If I ever got bored—though how I could get bored in Neverland, I don’t know—I would make my way back to the mainland and find Zootopia. I would be in the place where anyone can be anything and predators are at peace with prey. 

We have to get up and watch as our childhood is slowly taken from our grasp. ”

I would be enchanted by the animals I would see and meet. It would be like the time I went to NYC—the world would seem as if it were in the palm of my hand and my dreams really would come true. 

If my dreams ever did shatter, and I wasn’t able to revive it like Judy Hops did, I would move on to the beast’s castle. I would be careful not to pick any roses, and I would try to find the Beast before I did anything stupid. I would make friends with the furniture and play around with the footstool. 

I would stay far away from the west wing but live in the library and ballroom—spending my days waltzing around and rolling down the stacks on the ladders of my dreams. 

From there, I would move on to the streets of Agrabah, and the Monstropolis laugh floor, and all the other worlds that have come from the minds of imagineers and Disney animators. 

I would bring my friends on adventures we’d never forget. We’d meet the heroes of our childhood. We’d sing until we ran out of breath. We’d forget the worries and woes of the real world and live as a lifelong child—Disney lost boys, even when we travel out of Neverland. We’d hear stories and be stories and live a life that we’d never forget. 

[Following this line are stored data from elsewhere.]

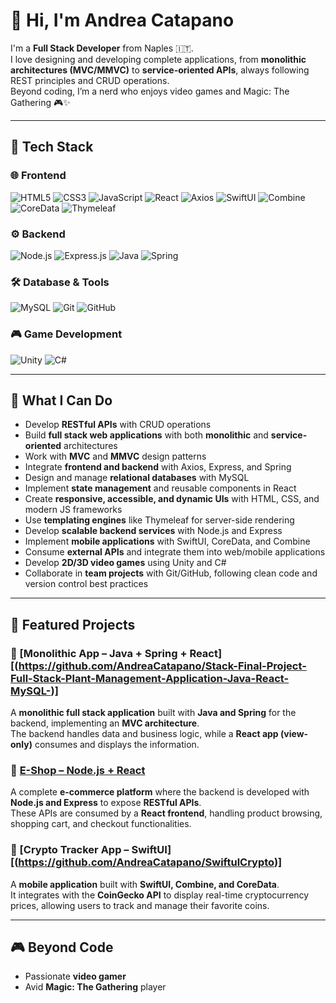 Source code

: # 👋 Hi, I'm Andrea Catapano  

I'm a **Full Stack Developer** from Naples 🇮🇹.  
I love designing and developing complete applications, from **monolithic architectures (MVC/MMVC)** to **service-oriented APIs**, always following REST principles and CRUD operations.  
Beyond coding, I’m a nerd who enjoys video games and Magic: The Gathering 🎮✨  

---

## 🚀 Tech Stack

### 🌐 Frontend
![HTML5](https://img.shields.io/badge/HTML5-E34F26?style=for-the-badge&logo=html5&logoColor=white)
![CSS3](https://img.shields.io/badge/CSS3-1572B6?style=for-the-badge&logo=css3&logoColor=white)
![JavaScript](https://img.shields.io/badge/JavaScript-F7DF1E?style=for-the-badge&logo=javascript&logoColor=black)
![React](https://img.shields.io/badge/React-61DAFB?style=for-the-badge&logo=react&logoColor=black)
![Axios](https://img.shields.io/badge/Axios-5A29E4?style=for-the-badge&logo=axios&logoColor=white)
![SwiftUI](https://img.shields.io/badge/SwiftUI-FA7343?style=for-the-badge&logo=swift&logoColor=white)
![Combine](https://img.shields.io/badge/Combine-000000?style=for-the-badge&logo=apple&logoColor=white)
![CoreData](https://img.shields.io/badge/CoreData-147EFB?style=for-the-badge&logo=apple&logoColor=white)
![Thymeleaf](https://img.shields.io/badge/Thymeleaf-005F0F?style=for-the-badge&logo=thymeleaf&logoColor=white)

### ⚙️ Backend
![Node.js](https://img.shields.io/badge/Node.js-339933?style=for-the-badge&logo=nodedotjs&logoColor=white)
![Express.js](https://img.shields.io/badge/Express.js-000000?style=for-the-badge&logo=express&logoColor=white)
![Java](https://img.shields.io/badge/Java-ED8B00?style=for-the-badge&logo=java&logoColor=white)
![Spring](https://img.shields.io/badge/Spring-6DB33F?style=for-the-badge&logo=spring&logoColor=white)

### 🛠️ Database & Tools
![MySQL](https://img.shields.io/badge/MySQL-4479A1?style=for-the-badge&logo=mysql&logoColor=white)
![Git](https://img.shields.io/badge/Git-F05032?style=for-the-badge&logo=git&logoColor=white)
![GitHub](https://img.shields.io/badge/GitHub-181717?style=for-the-badge&logo=github&logoColor=white)

### 🎮 Game Development
![Unity](https://img.shields.io/badge/Unity-000000?style=for-the-badge&logo=unity&logoColor=white)
![C#](https://img.shields.io/badge/C%23-239120?style=for-the-badge&logo=c-sharp&logoColor=white)

---

## 📌 What I Can Do
- Develop **RESTful APIs** with CRUD operations  
- Build **full stack web applications** with both **monolithic** and **service-oriented** architectures  
- Work with **MVC** and **MMVC** design patterns  
- Integrate **frontend and backend** with Axios, Express, and Spring  
- Design and manage **relational databases** with MySQL  
- Implement **state management** and reusable components in React  
- Create **responsive, accessible, and dynamic UIs** with HTML, CSS, and modern JS frameworks  
- Use **templating engines** like Thymeleaf for server-side rendering  
- Develop **scalable backend services** with Node.js and Express  
- Implement **mobile applications** with SwiftUI, CoreData, and Combine  
- Consume **external APIs** and integrate them into web/mobile applications  
- Develop **2D/3D video games** using Unity and C#  
- Collaborate in **team projects** with Git/GitHub, following clean code and version control best practices  

---

## 🌟 Featured Projects

### 🔹 [Monolithic App – Java + Spring + React][(https://github.com/AndreaCatapano/Stack-Final-Project-Full-Stack-Plant-Management-Application-Java-React-MySQL-)]
A **monolithic full stack application** built with **Java and Spring** for the backend, implementing an **MVC architecture**.  
The backend handles data and business logic, while a **React app (view-only)** consumes and displays the information.  

### 🔹 [E-Shop – Node.js + React](https://github.com/raff-E12/fullstack-project-final)
A complete **e-commerce platform** where the backend is developed with **Node.js and Express** to expose **RESTful APIs**.  
These APIs are consumed by a **React frontend**, handling product browsing, shopping cart, and checkout functionalities.  

### 🔹 [Crypto Tracker App – SwiftUI][(https://github.com/AndreaCatapano/SwiftulCrypto)]
A **mobile application** built with **SwiftUI, Combine, and CoreData**.  
It integrates with the **CoinGecko API** to display real-time cryptocurrency prices, allowing users to track and manage their favorite coins.  

---

## 🎮 Beyond Code
- Passionate **video gamer**  
- Avid **Magic: The Gathering** player  
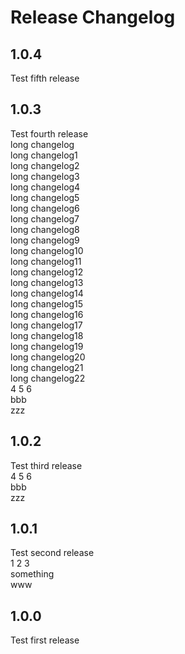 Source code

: # Release Changelog

## 1.0.4
Test fifth release

## 1.0.3
Test fourth release  
long changelog  
long changelog1  
long changelog2  
long changelog3  
long changelog4  
long changelog5  
long changelog6  
long changelog7  
long changelog8  
long changelog9  
long changelog10  
long changelog11  
long changelog12  
long changelog13  
long changelog14  
long changelog15  
long changelog16  
long changelog17  
long changelog18  
long changelog19  
long changelog20  
long changelog21  
long changelog22  
4 5 6  
bbb  
zzz

## 1.0.2
Test third release  
4 5 6  
bbb  
zzz

## 1.0.1
Test second release  
1 2 3  
something  
www

## 1.0.0
Test first release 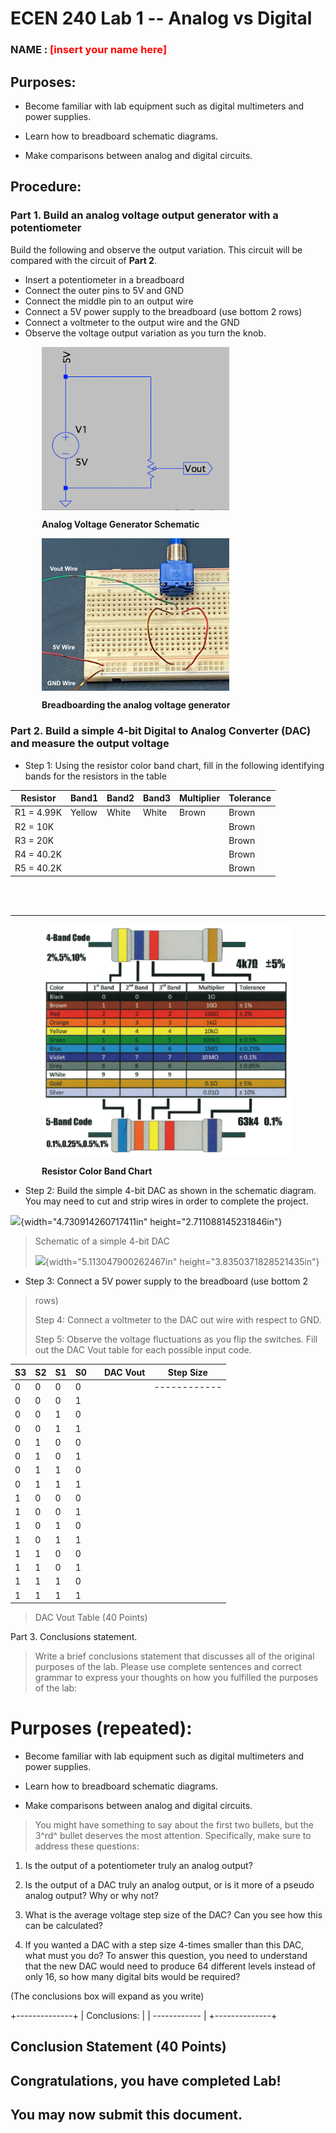 # ECEN 240 Lab 1 -- Analog vs Digital

### NAME :  <span style="color:red;">[insert your name here] </span>

## Purposes:
-   Become familiar with lab equipment such as digital multimeters and
    power supplies.

-   Learn how to breadboard schematic diagrams.

-   Make comparisons between analog and digital circuits.

## Procedure:

### Part 1. Build an analog voltage output generator with a potentiometer

Build the following and observe the output variation. This circuit will be compared with
the circuit of **Part 2**.

-   Insert a potentiometer in a breadboard
-   Connect the outer pins to 5V and GND
-   Connect the middle pin to an output wire
-   Connect a 5V power supply to the breadboard (use bottom 2 rows)
-   Connect a voltmeter to the output wire and the GND
-   Observe the voltage output variation as you turn the knob.

<p style="text-indent:50px">
<img src="media/Pot_Schematic.png" width="300" align="middle">
</p>
<p style="text-indent:50px">
<b>Analog Voltage Generator Schematic</b>
</p>

<p style="text-indent:50px">
<img src="media/Pot_Complete.jpeg" width="300" align="middle">
</p>
<p style="text-indent:50px">
<b> Breadboarding the analog voltage generator </b>
</p>


### Part 2. Build a simple 4-bit Digital to Analog Converter (DAC) and measure the output voltage

* Step 1: Using the resistor color band chart, fill in the following identifying bands for the resistors in the table


| **Resistor** | **Band1** | **Band2** | **Band3** | **Multiplier** | **Tolerance** |
|--------------|-----------|-----------|-----------|----------------|---------------|
| R1 = 4.99K   | Yellow    | White     | White     | Brown          | Brown         |
| R2 = 10K     |           |           |           |                | Brown         |
| R3 = 20K     |           |           |           |                | Brown         |
| R4 = 40.2K   |           |           |           |                | Brown         |
| R5 = 40.2K   |           |           |           |                | Brown         |
<br> <br>


----



<p style="text-indent:50px">
<img src="media/resistor_color_code.png" width="400" align="middle">
</p>
<p style="text-indent:50px">
<b> Resistor Color Band Chart </b>
</p>

* Step 2: Build the simple 4-bit DAC as shown in the schematic diagram.  You may need to cut and strip wires in order to complete the project.

![](media/image4.png){width="4.730914260717411in"
height="2.711088145231846in"}

> Schematic of a simple 4-bit DAC
>
> ![](media/image5.jpeg){width="5.113047900262467in"
> height="3.8350371828521435in"}
>
* Step 3: Connect a 5V power supply to the breadboard (use bottom 2
> rows)
>
> Step 4: Connect a voltmeter to the DAC out wire with respect to GND.
>
> Step 5: Observe the voltage fluctuations as you flip the switches.
> Fill out the DAC Vout table for each possible input code.


| **S3** | **S2** | **S1** | **S0** |   | **DAC Vout** | **Step Size** |
|--------|--------|--------|--------|---|--------------|---------------|
| 0      | 0      | 0      | 0      |   |              | ------------  |
| 0      | 0      | 0      | 1      |   |              |               |
| 0      | 0      | 1      | 0      |   |              |               |
| 0      | 0      | 1      | 1      |   |              |               |
| 0      | 1      | 0      | 0      |   |              |               |
| 0      | 1      | 0      | 1      |   |              |               |
| 0      | 1      | 1      | 0      |   |              |               |
| 0      | 1      | 1      | 1      |   |              |               |
| 1      | 0      | 0      | 0      |   |              |               |
| 1      | 0      | 0      | 1      |   |              |               |
| 1      | 0      | 1      | 0      |   |              |               |
| 1      | 0      | 1      | 1      |   |              |               |
| 1      | 1      | 0      | 0      |   |              |               |
| 1      | 1      | 0      | 1      |   |              |               |
| 1      | 1      | 1      | 0      |   |              |               |
| 1      | 1      | 1      | 1      |   |              |               |


> DAC Vout Table (40 Points)

Part 3. Conclusions statement.

> Write a brief conclusions statement that discusses all of the original
> purposes of the lab. Please use complete sentences and correct grammar
> to express your thoughts on how you fulfilled the purposes of the lab:

Purposes (repeated):
====================

-   Become familiar with lab equipment such as digital multimeters and
    power supplies.

-   Learn how to breadboard schematic diagrams.

-   Make comparisons between analog and digital circuits.

> You might have something to say about the first two bullets, but the
> 3^rd^ bullet deserves the most attention. Specifically, make sure to
> address these questions:

1.  Is the output of a potentiometer truly an analog output?

2.  Is the output of a DAC truly an analog output, or is it more of a
    pseudo analog output? Why or why not?

3.  What is the average voltage step size of the DAC? Can you see how
    this can be calculated?

4.  If you wanted a DAC with a step size 4-times smaller than this DAC,
    what must you do? To answer this question, you need to understand
    that the new DAC would need to produce 64 different levels instead
    of only 16, so how many digital bits would be required?

(The conclusions box will expand as you write)

+--------------+
| Conclusions: |
| ------------ |
+--------------+

Conclusion Statement (40 Points)
--------------------------------

Congratulations, you have completed Lab!
----------------------------------------

You may now submit this document.
---------------------------------
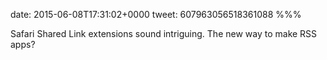 date: 2015-06-08T17:31:02+0000
tweet: 607963056518361088
%%%

Safari Shared Link extensions sound intriguing. The new way to make RSS apps?
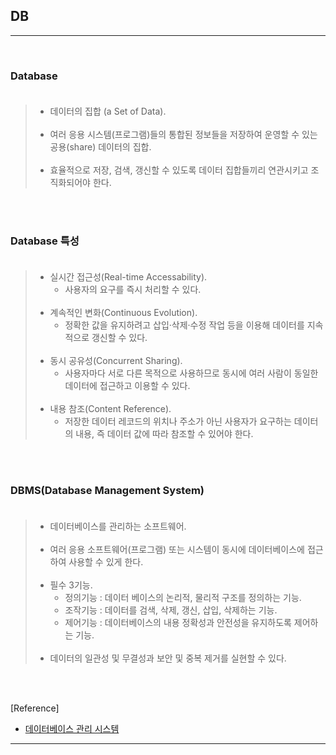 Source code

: DB
--

---

<br>

### Database<br><br>

> -	데이터의 집합 (a Set of Data).<br><br>
> -	여러 응용 시스템(프로그램)들의 통합된 정보들을 저장하여 운영할 수 있는 공용(share) 데이터의 집합.<br><br>
> -	효율적으로 저장, 검색, 갱신할 수 있도록 데이터 집합들끼리 연관시키고 조직화되어야 한다.

<br><br>

### Database 특성<br><br>

> -	실시간 접근성(Real-time Accessability).
> 	-	사용자의 요구를 즉시 처리할 수 있다.<br><br>
> -	계속적인 변화(Continuous Evolution).
> 	-	정확한 값을 유지하려고 삽입·삭제·수정 작업 등을 이용해 데이터를 지속적으로 갱신할 수 있다.<br><br>
> -	동시 공유성(Concurrent Sharing).
> 	-	사용자마다 서로 다른 목적으로 사용하므로 동시에 여러 사람이 동일한 데이터에 접근하고 이용할 수 있다.<br><br>
> -	내용 참조(Content Reference).
> 	-	저장한 데이터 레코드의 위치나 주소가 아닌 사용자가 요구하는 데이터의 내용, 즉 데이터 값에 따라 참조할 수 있어야 한다.

<br><br>

### DBMS(Database Management System)<br><br>

> -	데이터베이스를 관리하는 소프트웨어.<br><br>
> -	여러 응용 소프트웨어(프로그램) 또는 시스템이 동시에 데이터베이스에 접근하여 사용할 수 있게 한다.<br><br>
> -	필수 3기능.
> 	-	정의기능 : 데이터 베이스의 논리적, 물리적 구조를 정의하는 기능.
> 	-	조작기능 : 데이터를 검색, 삭제, 갱신, 삽입, 삭제하는 기능.
> 	-	제어기능 : 데이터베이스의 내용 정확성과 안전성을 유지하도록 제어하는 기능.<br><br>
> -	데이터의 일관성 및 무결성과 보안 및 중복 제거를 실현할 수 있다.

<br><br>

[Reference]

-	[데이터베이스 관리 시스템](https://ko.wikipedia.org/wiki/%EB%8D%B0%EC%9D%B4%ED%84%B0%EB%B2%A0%EC%9D%B4%EC%8A%A4_%EA%B4%80%EB%A6%AC_%EC%8B%9C%EC%8A%A4%ED%85%9C)

---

But, sadly, we are stuck in this universe of tests, looming future, and judgy people. We have to get up and watch as our childhood is slowly taken from our grasp. 

I know my life will never be a Disney movie, but I can dream, and I can see the little cottage I would own. For just a second, my imagination returns to me, and I am that little girl with the biggest smile wearing a tutu, waiting to see my favorite character at Disney World, and nothing can ever take away my happiness.